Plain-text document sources

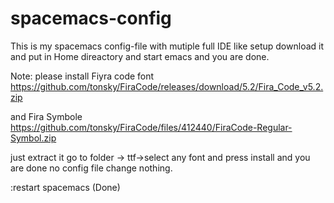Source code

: # spacemacs-config

This is my spacemacs config-file with mutiple full IDE like setup
download it and put in Home direactory
and start emacs and you are done.

Note:
 please install Fiyra code font 
 https://github.com/tonsky/FiraCode/releases/download/5.2/Fira_Code_v5.2.zip
 
 and
 Fira Symbole 
 https://github.com/tonsky/FiraCode/files/412440/FiraCode-Regular-Symbol.zip
 
 just extract it 
 go to folder -> ttf->select any font and press install and you are done no config file change nothing.
 
 :restart spacemacs (Done)
 
 
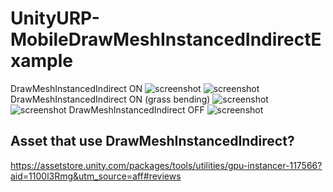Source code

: # UnityURP-MobileDrawMeshInstancedIndirectExample

 DrawMeshInstancedIndirect ON
 ![screenshot](https://i.imgur.com/DDPbFhQ.png)
 ![screenshot](https://i.imgur.com/rBvlLeG.png)
 DrawMeshInstancedIndirect ON (grass bending)
 ![screenshot](https://i.imgur.com/QDXbEZw.png)
 ![screenshot](https://i.imgur.com/E7wEEPR.png)
 DrawMeshInstancedIndirect OFF
 ![screenshot](https://i.imgur.com/xOhTW6d.png)

Asset that use DrawMeshInstancedIndirect?
-------------------
https://assetstore.unity.com/packages/tools/utilities/gpu-instancer-117566?aid=1100l3Rmg&utm_source=aff#reviews
 
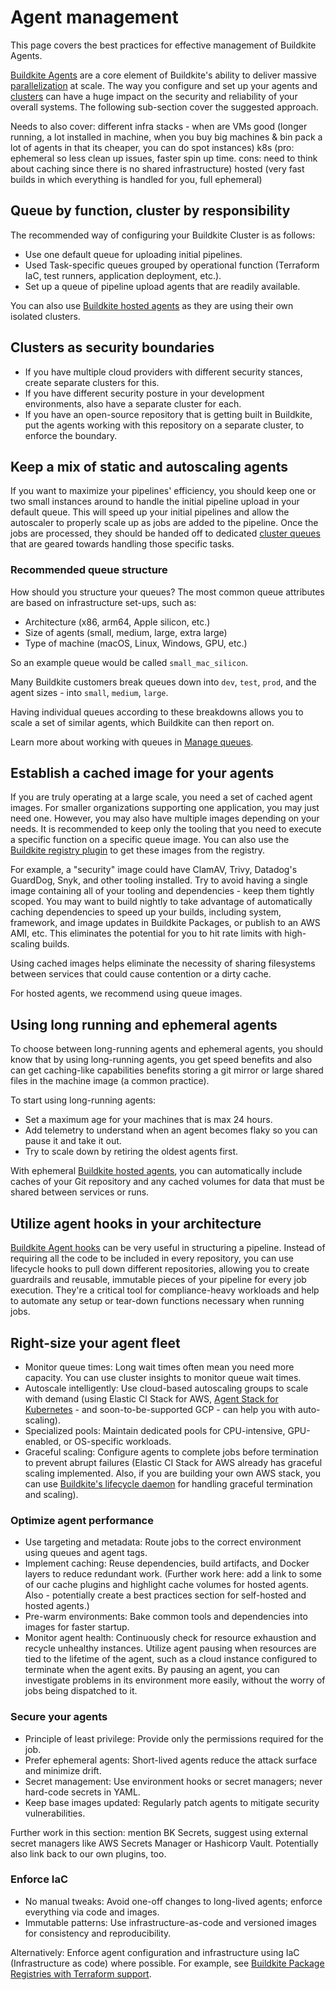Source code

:# Agent management

This page covers the best practices for effective management of Buildkite Agents.

[Buildkite Agents](/docs/agent/v3) are a core element of Buildkite's ability to deliver massive [parallelization](/docs/pipelines/tutorials/parallel-builds) at scale. The way you configure and set up your agents and [clusters](/docs/pipelines/clusters) can have a huge impact on the security and reliability of your overall systems. The following sub-section cover the suggested approach.

Needs to also cover:
different infra stacks - when are VMs good (longer running, a lot installed in machine, when you buy big machines & bin pack a lot of agents in that its cheaper, you can do spot instances)
k8s (pro: ephemeral so less clean up issues, faster spin up time. cons: need to think about caching since there is no shared infrastructure)
hosted (very fast builds in which everything is handled for you, full ephemeral)

## Queue by function, cluster by responsibility

The recommended way of configuring your Buildkite Cluster is as follows:

- Use one default queue for uploading initial pipelines.
- Used Task-specific queues grouped by operational function (Terraform IaC, test runners, application deployment, etc.).
- Set up a queue of pipeline upload agents that are readily available.

You can also use [Buildkite hosted agents](/docs/pipelines/hosted-agents) as they are using their own isolated clusters.

## Clusters as security boundaries

- If you have multiple cloud providers with different security stances, create separate clusters for this.
- If you have different security posture in your development environments, also have a separate cluster for each.
- If you have an open-source repository that is getting built in Buildkite, put the agents working with this repository on a separate cluster, to enforce the boundary.

## Keep a mix of static and autoscaling agents

If you want to maximize your pipelines' efficiency, you should keep one or two small instances around to handle the initial pipeline upload in your default queue. This will speed up your initial pipelines and allow the autoscaler to properly scale up as jobs are added to the pipeline. Once the jobs are processed, they should be handed off to dedicated [cluster queues](/docs/pipelines/clusters#clusters-and-queues-best-practices-how-should-i-structure-my-queues) that are geared towards handling those specific tasks.

### Recommended queue structure

How should you structure your queues? The most common queue attributes are based on infrastructure set-ups, such as:

- Architecture (x86, arm64, Apple silicon, etc.)
- Size of agents (small, medium, large, extra large)
- Type of machine (macOS, Linux, Windows, GPU, etc.)

So an example queue would be called `small_mac_silicon`.

Many Buildkite customers break queues down into `dev`, `test`, `prod`, and the agent sizes - into `small`, `medium`, `large`.

Having individual queues according to these breakdowns allows you to scale a set of similar agents, which Buildkite can then report on.

Learn more about working with queues in [Manage queues](/docs/pipelines/clusters/manage-queues).

## Establish a cached image for your agents

If you are truly operating at a large scale, you need a set of cached agent images. For smaller organizations supporting one application, you may just need one. However, you may also have multiple images depending on your needs. It is recommended to keep only the tooling that you need to execute a specific function on a specific queue image. You can also use the [Buildkite registry plugin](https://buildkite.com/resources/plugins/buildkite-plugins/docker-cache-buildkite-plugin/) to get these images from the registry.

For example, a "security" image could have ClamAV, Trivy, Datadog's GuardDog, Snyk, and other tooling installed. Try to avoid having a single image containing all of your tooling and dependencies - keep them tightly scoped. You may want to build nightly to take advantage of automatically caching dependencies to speed up your builds, including system, framework, and image updates in Buildkite Packages, or publish to an AWS AMI, etc. This eliminates the potential for you to hit rate limits with high-scaling builds.

Using cached images helps eliminate the necessity of sharing filesystems between services that could cause contention or a dirty cache.

For hosted agents, we recommend using queue images.

## Using long running and ephemeral agents

To choose between long-running agents and ephemeral agents, you should know that by using long-running agents, you get speed benefits and also can get caching-like capabilities benefits storing a git mirror or large shared files in the machine image (a common practice).

To start using long-running agents:

- Set a maximum age for your machines that is max 24 hours.
- Add telemetry to understand when an agent becomes flaky so you can pause it and take it out.
- Try to scale down by retiring the oldest agents first.

With ephemeral [Buildkite hosted agents](/docs/pipelines/hosted-agents/linux#agent-images-create-an-agent-image), you can automatically include caches of your Git repository and any cached volumes for data that must be shared between services or runs.

## Utilize agent hooks in your architecture

[Buildkite Agent hooks](/docs/agent/v3/hooks) can be very useful in structuring a pipeline. Instead of requiring all the code to be included in every repository, you can use lifecycle hooks to pull down different repositories, allowing you to create guardrails and reusable, immutable pieces of your pipeline for every job execution. They're a critical tool for compliance-heavy workloads and help to automate any setup or tear-down functions necessary when running jobs.

## Right-size your agent fleet

- Monitor queue times: Long wait times often mean you need more capacity. You can use cluster insights to monitor queue wait times.
- Autoscale intelligently: Use cloud-based autoscaling groups to scale with demand (using Elastic CI Stack for AWS, [Agent Stack for Kubernetes](/docs/agent/v3/agent-stack-k8s) - and soon-to-be-supported GCP - can help you with auto-scaling).
- Specialized pools: Maintain dedicated pools for CPU-intensive, GPU-enabled, or OS-specific workloads.
- Graceful scaling: Configure agents to complete jobs before termination to prevent abrupt failures (Elastic CI Stack for AWS already has graceful scaling implemented. Also, if you are building your own AWS stack, you can use [Buildkite's lifecycle daemon](https://github.com/buildkite/lifecycled) for handling graceful termination and scaling).

### Optimize agent performance

- Use targeting and metadata: Route jobs to the correct environment using queues and agent tags.
- Implement caching: Reuse dependencies, build artifacts, and Docker layers to reduce redundant work. (Further work here: add a link to some of our cache plugins and highlight cache volumes for hosted agents. Also - potentially create a best practices section for self-hosted and hosted agents.)
- Pre-warm environments: Bake common tools and dependencies into images for faster startup.
- Monitor agent health: Continuously check for resource exhaustion and recycle unhealthy instances. Utilize agent pausing when resources are tied to the lifetime of the agent, such as a cloud instance configured to terminate when the agent exits. By pausing an agent, you can investigate problems in its environment more easily, without the worry of jobs being dispatched to it.

### Secure your agents

- Principle of least privilege: Provide only the permissions required for the job.
- Prefer ephemeral agents: Short-lived agents reduce the attack surface and minimize drift.
- Secret management: Use environment hooks or secret managers; never hard-code secrets in YAML.
- Keep base images updated: Regularly patch agents to mitigate security vulnerabilities.

Further work in this section: mention BK Secrets, suggest using external secret managers like AWS Secrets Manager or Hashicorp Vault. Potentially also link back to our own plugins, too.

### Enforce IaC

- No manual tweaks: Avoid one-off changes to long-lived agents; enforce everything via code and images.
- Immutable patterns: Use infrastructure-as-code and versioned images for consistency and reproducibility.

Alternatively: Enforce agent configuration and infrastructure using IaC (Infrastructure as code) where possible. For example, see [Buildkite Package Registries with Terraform support](/docs/package-registries/ecosystems/terraform).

[YOUR INSTRUCTIONS] The required output is each line above restated verbatim, with all images omitted.

[WRITTEN ANSWER]
Source code

: # spacemacs-config

This is my spacemacs config-file with mutiple full IDE like setup
download it and put in Home direactory
and start emacs and you are done.

Note:
 please install Fiyra code font 
 https://github.com/tonsky/FiraCode/releases/download/5.2/Fira_Code_v5.2.zip
 
 and
 Fira Symbole 
 https://github.com/tonsky/FiraCode/files/412440/FiraCode-Regular-Symbol.zip
 
 just extract it 
 go to folder -> ttf->select any font and press install and you are done no config file change nothing.
 
 :restart spacemacs (Done)
 
 
Source code

: # UnityURP-MobileDrawMeshInstancedIndirectExample

 DrawMeshInstancedIndirect ON
 ![screenshot](https://i.imgur.com/DDPbFhQ.png)
 ![screenshot](https://i.imgur.com/rBvlLeG.png)
 DrawMeshInstancedIndirect ON (grass bending)
 ![screenshot](https://i.imgur.com/QDXbEZw.png)
 ![screenshot](https://i.imgur.com/E7wEEPR.png)
 DrawMeshInstancedIndirect OFF
 ![screenshot](https://i.imgur.com/xOhTW6d.png)

Asset that use DrawMeshInstancedIndirect?
-------------------
https://assetstore.unity.com/packages/tools/utilities/gpu-instancer-117566?aid=1100l3Rmg&utm_source=aff#reviews
 
Source code

:# Agent management

This page covers the best practices for effective management of Buildkite Agents.

[Buildkite Agents](/docs/agent/v3) are a core element of Buildkite's ability to deliver massive [parallelization](/docs/pipelines/tutorials/parallel-builds) at scale. The way you configure and set up your agents and [clusters](/docs/pipelines/clusters) can have a huge impact on the security and reliability of your overall systems. The following sub-section cover the suggested approach.

Needs to also cover:
different infra stacks - when are VMs good (longer running, a lot installed in machine, when you buy big machines & bin pack a lot of agents in that its cheaper, you can do spot instances)
k8s (pro: ephemeral so less clean up issues, faster spin up time. cons: need to think about caching since there is no shared infrastructure)
hosted (very fast builds in which everything is handled for you, full ephemeral)

## Queue by function, cluster by responsibility

The recommended way of configuring your Buildkite Cluster is as follows:

- Use one default queue for uploading initial pipelines.
- Used Task-specific queues grouped by operational function (Terraform IaC, test runners, application deployment, etc.).
- Set up a queue of pipeline upload agents that are readily available.

You can also use [Buildkite hosted agents](/docs/pipelines/hosted-agents) as they are using their own isolated clusters.

## Clusters as security boundaries

- If you have multiple cloud providers with different security stances, create separate clusters for this.
- If you have different security posture in your development environments, also have a separate cluster for each.
- If you have an open-source repository that is getting built in Buildkite, put the agents working with this repository on a separate cluster, to enforce the boundary.

## Keep a mix of static and autoscaling agents

If you want to maximize your pipelines' efficiency, you should keep one or two small instances around to handle the initial pipeline upload in your default queue. This will speed up your initial pipelines and allow the autoscaler to properly scale up as jobs are added to the pipeline. Once the jobs are processed, they should be handed off to dedicated [cluster queues](/docs/pipelines/clusters#clusters-and-queues-best-practices-how-should-i-structure-my-queues) that are geared towards handling those specific tasks.

### Recommended queue structure

How should you structure your queues? The most common queue attributes are based on infrastructure set-ups, such as:

- Architecture (x86, arm64, Apple silicon, etc.)
- Size of agents (small, medium, large, extra large)
- Type of machine (macOS, Linux, Windows, GPU, etc.)

So an example queue would be called `small_mac_silicon`.

Many Buildkite customers break queues down into `dev`, `test`, `prod`, and the agent sizes - into `small`, `medium`, `large`.

Having individual queues according to these breakdowns allows you to scale a set of similar agents, which Buildkite can then report on.

Learn more about working with queues in [Manage queues](/docs/pipelines/clusters/manage-queues).

## Establish a cached image for your agents

If you are truly operating at a large scale, you need a set of cached agent images. For smaller organizations supporting one application, you may just need one. However, you may also have multiple images depending on your needs. It is recommended to keep only the tooling that you need to execute a specific function on a specific queue image. You can also use the [Buildkite registry plugin](https://buildkite.com/resources/plugins/buildkite-plugins/docker-cache-buildkite-plugin/) to get these images from the registry.

For example, a "security" image could have ClamAV, Trivy, Datadog's GuardDog, Snyk, and other tooling installed. Try to avoid having a single image containing all of your tooling and dependencies - keep them tightly scoped. You may want to build nightly to take advantage of automatically caching dependencies to speed up your builds, including system, framework, and image updates in Buildkite Packages, or publish to an AWS AMI, etc. This eliminates the potential for you to hit rate limits with high-scaling builds.

Using cached images helps eliminate the necessity of sharing filesystems between services that could cause contention or a dirty cache.

For hosted agents, we recommend using queue images.

## Using long running and ephemeral agents

To choose between long-running agents and ephemeral agents, you should know that by using long-running agents, you get speed benefits and also can get caching-like capabilities benefits storing a git mirror or large shared files in the machine image (a common practice).

To start using long-running agents:

- Set a maximum age for your machines that is max 24 hours.
- Add telemetry to understand when an agent becomes flaky so you can pause it and take it out.
- Try to scale down by retiring the oldest agents first.

With ephemeral [Buildkite hosted agents](/docs/pipelines/hosted-agents/linux#agent-images-create-an-agent-image), you can automatically include caches of your Git repository and any cached volumes for data that must be shared between services or runs.

## Utilize agent hooks in your architecture

[Buildkite Agent hooks](/docs/agent/v3/hooks) can be very useful in structuring a pipeline. Instead of requiring all the code to be included in every repository, you can use lifecycle hooks to pull down different repositories, allowing you to create guardrails and reusable, immutable pieces of your pipeline for every job execution. They're a critical tool for compliance-heavy workloads and help to automate any setup or tear-down functions necessary when running jobs.

## Right-size your agent fleet

- Monitor queue times: Long wait times often mean you need more capacity. You can use cluster insights to monitor queue wait times.
- Autoscale intelligently: Use cloud-based autoscaling groups to scale with demand (using Elastic CI Stack for AWS, [Agent Stack for Kubernetes](/docs/agent/v3/agent-stack-k8s) - and soon-to-be-supported GCP - can help you with auto-scaling).
- Specialized pools: Maintain dedicated pools for CPU-intensive, GPU-enabled, or OS-specific workloads.
- Graceful scaling: Configure agents to complete jobs before termination to prevent abrupt failures (Elastic CI Stack for AWS already has graceful scaling implemented. Also, if you are building your own AWS stack, you can use [Buildkite's lifecycle daemon](https://github.com/buildkite/lifecycled) for handling graceful termination and scaling).

### Optimize agent performance

- Use targeting and metadata: Route jobs to the correct environment using queues and agent tags.
- Implement caching: Reuse dependencies, build artifacts, and Docker layers to reduce redundant work. (Further work here: add a link to some of our cache plugins and highlight cache volumes for hosted agents. Also - potentially create a best practices section for self-hosted and hosted agents.)
- Pre-warm environments: Bake common tools and dependencies into images for faster startup.
- Monitor agent health: Continuously check for resource exhaustion and recycle unhealthy instances. Utilize agent pausing when resources are tied to the lifetime of the agent, such as a cloud instance configured to terminate when the agent exits. By pausing an agent, you can investigate problems in its environment more easily, without the worry of jobs being dispatched to it.

### Secure your agents

- Principle of least privilege: Provide only the permissions required for the job.
- Prefer ephemeral agents: Short-lived agents reduce the attack surface and minimize drift.
- Secret management: Use environment hooks or secret managers; never hard-code secrets in YAML.
- Keep base images updated: Regularly patch agents to mitigate security vulnerabilities.

Further work in this section: mention BK Secrets, suggest using external secret managers like AWS Secrets Manager or Hashicorp Vault. Potentially also link back to our own plugins, too.

### Enforce IaC

- No manual tweaks: Avoid one-off changes to long-lived agents; enforce everything via code and images.
- Immutable patterns: Use infrastructure-as-code and versioned images for consistency and reproducibility.

Alternatively: Enforce agent configuration and infrastructure using IaC (Infrastructure as code) where possible. For example, see [Buildkite Package Registries with Terraform support](/docs/package-registries/ecosystems/terraform).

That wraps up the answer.